* **Records to use**
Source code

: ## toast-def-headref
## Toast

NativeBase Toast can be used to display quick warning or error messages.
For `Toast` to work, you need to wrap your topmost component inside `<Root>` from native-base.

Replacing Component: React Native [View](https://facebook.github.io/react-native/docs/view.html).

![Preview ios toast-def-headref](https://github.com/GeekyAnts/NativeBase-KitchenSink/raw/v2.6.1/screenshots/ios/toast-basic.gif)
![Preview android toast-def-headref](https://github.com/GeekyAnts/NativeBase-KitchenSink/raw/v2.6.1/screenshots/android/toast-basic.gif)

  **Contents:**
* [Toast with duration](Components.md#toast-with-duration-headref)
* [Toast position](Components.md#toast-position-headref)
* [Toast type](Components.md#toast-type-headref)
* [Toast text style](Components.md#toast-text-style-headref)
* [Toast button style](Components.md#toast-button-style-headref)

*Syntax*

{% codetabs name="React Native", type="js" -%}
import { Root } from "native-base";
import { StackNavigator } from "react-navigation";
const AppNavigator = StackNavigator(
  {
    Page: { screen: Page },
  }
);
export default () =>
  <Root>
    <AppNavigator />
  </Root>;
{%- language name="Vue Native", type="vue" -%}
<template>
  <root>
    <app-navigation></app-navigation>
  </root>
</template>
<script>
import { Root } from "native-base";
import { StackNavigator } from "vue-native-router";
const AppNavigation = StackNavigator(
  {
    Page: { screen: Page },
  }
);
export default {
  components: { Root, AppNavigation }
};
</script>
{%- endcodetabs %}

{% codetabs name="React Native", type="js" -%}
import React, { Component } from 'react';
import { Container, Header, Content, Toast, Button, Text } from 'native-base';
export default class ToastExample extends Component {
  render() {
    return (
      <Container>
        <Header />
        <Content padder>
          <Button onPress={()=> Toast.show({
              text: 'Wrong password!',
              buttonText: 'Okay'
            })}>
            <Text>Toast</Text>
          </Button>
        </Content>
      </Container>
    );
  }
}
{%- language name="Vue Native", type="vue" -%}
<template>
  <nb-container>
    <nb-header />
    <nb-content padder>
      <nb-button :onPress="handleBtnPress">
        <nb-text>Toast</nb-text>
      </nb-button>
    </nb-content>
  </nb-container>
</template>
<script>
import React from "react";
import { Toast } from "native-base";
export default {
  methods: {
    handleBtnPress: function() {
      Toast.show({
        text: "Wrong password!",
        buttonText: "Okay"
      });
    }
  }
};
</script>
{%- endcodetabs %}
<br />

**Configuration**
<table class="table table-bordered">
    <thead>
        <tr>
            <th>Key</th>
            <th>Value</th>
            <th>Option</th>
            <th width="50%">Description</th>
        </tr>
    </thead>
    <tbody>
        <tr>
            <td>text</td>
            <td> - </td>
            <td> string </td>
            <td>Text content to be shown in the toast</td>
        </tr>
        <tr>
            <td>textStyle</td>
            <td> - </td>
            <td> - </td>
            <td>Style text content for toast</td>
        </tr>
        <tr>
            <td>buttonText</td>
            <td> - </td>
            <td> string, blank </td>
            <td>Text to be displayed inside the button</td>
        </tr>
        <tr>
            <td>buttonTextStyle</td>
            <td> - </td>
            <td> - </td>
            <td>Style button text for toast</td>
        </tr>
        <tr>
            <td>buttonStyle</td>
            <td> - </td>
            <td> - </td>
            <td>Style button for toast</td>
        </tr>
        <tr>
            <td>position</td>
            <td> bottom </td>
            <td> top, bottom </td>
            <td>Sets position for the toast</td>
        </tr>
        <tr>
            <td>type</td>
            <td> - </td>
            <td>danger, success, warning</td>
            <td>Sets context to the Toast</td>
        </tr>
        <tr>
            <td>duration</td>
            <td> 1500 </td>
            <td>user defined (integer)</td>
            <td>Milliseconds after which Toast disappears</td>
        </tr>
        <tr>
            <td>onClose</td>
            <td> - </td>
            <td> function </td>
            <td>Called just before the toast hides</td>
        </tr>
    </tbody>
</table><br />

* **Assignment**
Now copy each line of the entries that mentions "Preview".

* **Exercise output**
![Preview ios toast-def-headref](https://github.com/GeekyAnts/NativeBase-KitchenSink/raw/v2.6.1/screenshots/ios/toast-basic.gif)
![Preview android toast-def-headref](https://github.com/GeekyAnts/NativeBase-KitchenSink/raw/v2.6.1/screenshots/android/toast-basic.gif)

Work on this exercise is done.